Detailed explanation:

use Math'BigInt;

# Subroutine to calculate gcd of two numbers
sub r{($u,$v)=@_;$v?r($v,$u%$v):$u}

# Subroutine to create BigInts
sub c{new Math'BigInt$_[0]}

# Read input
# Throughout, $a is the number of equations.
$a=@c=<>;

# Initialises the $a+1 × $a matrix with all the values.
# $j{$x,$y} contains the numerator, $k{$x,$y} the denominator.
for(@c)
{
    m!(-?\d+)/?(\d*). = (-?\d+)/?(\d*)!;

    # Puzzle for the reader: why is $i|=0 in the second one,
    # not the first one?
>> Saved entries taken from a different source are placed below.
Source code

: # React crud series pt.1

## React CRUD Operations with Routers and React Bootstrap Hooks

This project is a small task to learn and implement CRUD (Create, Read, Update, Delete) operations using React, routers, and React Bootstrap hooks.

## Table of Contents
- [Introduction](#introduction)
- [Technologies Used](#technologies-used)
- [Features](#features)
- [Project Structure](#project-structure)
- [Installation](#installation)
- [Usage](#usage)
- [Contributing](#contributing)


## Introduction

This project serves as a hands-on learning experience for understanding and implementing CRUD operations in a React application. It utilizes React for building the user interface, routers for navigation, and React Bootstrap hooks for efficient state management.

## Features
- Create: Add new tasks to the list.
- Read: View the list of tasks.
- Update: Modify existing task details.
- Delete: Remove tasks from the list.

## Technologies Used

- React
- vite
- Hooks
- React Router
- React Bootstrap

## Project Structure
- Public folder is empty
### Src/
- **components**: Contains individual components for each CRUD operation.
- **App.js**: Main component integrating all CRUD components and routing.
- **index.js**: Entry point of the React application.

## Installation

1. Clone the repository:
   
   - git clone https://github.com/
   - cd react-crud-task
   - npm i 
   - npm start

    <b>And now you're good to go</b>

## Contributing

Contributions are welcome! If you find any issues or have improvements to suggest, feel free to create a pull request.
Answer at the bottom!
    $j{$_,$i}=$1**c$_,$k{$_,$i|=0}=($2||1)**c$_ for 0..$a;
    $j{$a,$i}=c$3;
    $k{$a,$i++}=c$4||1
}

# Generates the matrix echelon form.
# Basically, it works like this:
for$p(0..$a-1)
{
    # For each element along the diagonal {$p,$p}, set all the values above and
    # below it to 0 by adding a multiple of row $p to each of the other rows.
    for$y(0..$p-1,$p+1..$a-1)
    {
        # So we need to multiply the row $p by the value of {$p,$y}/{$p,$p}
        # (stored in $n/$o) and then subtract that from row $y.
        $n=$j{$p,$y}*$k{$p,$p};
        $o=$k{$p,$y}*$j{$p,$p};
            $j{$_,$y}=$j{$_,$y}*$k{$_,$p}*$o-$k{$_,$y}*$j{$_,$p}*$n,
            $k{$_,$y}*=$k{$_,$p}*$o
        for 0..$a
    }
}

# Outputs the result
print"f(x)=";
for(1..$a)
{
    # Note this sets $p = $a-$_. $p is the power of x.
    # We need to divide {$a,$p} by {$p,$p}. Store the result in $t/$w.
    # We also need to put the fraction in lowest terms, so calculate the gcd.
    $s=r$t=$j{$a,$p=$a-$_}*$k{$p,$p},$w=$k{$a,$p}*$j{$p,$p};

    # Output this term only if the numerator ($t) is non-zero.
    # Output a plus sign only if this isn’t the first term.
    # Output a fraction only if the denomator ($w) isn’t 1.
        $u=abs$t,print$t>0?"$z":'-',
        ($z='+',$w/=$s)-1?"\\frac{$u}{$w}":$u,$p>1?"x^$p":x x$p
    if$t/=$s
}

# Answer to the puzzle buried in the code above:
# It’s because the second part is passed as a second argument to c,
# hence it is evaluated before the first part.

Comments

  • I am sure there is a module for matrix manipulation that provides a function for echelon form. I specifically didn’t use that (didn’t even search for one) because I assume it is the point of this contest to do it yourself. It is more interesting that way, too. Of course the same could be said about BigInt, but then I suspect nobody will attempt this challenge...

Edits

  • (630 → 585) Realised I can do the echelon form in one loop instead of two. Add explanation as comments in code.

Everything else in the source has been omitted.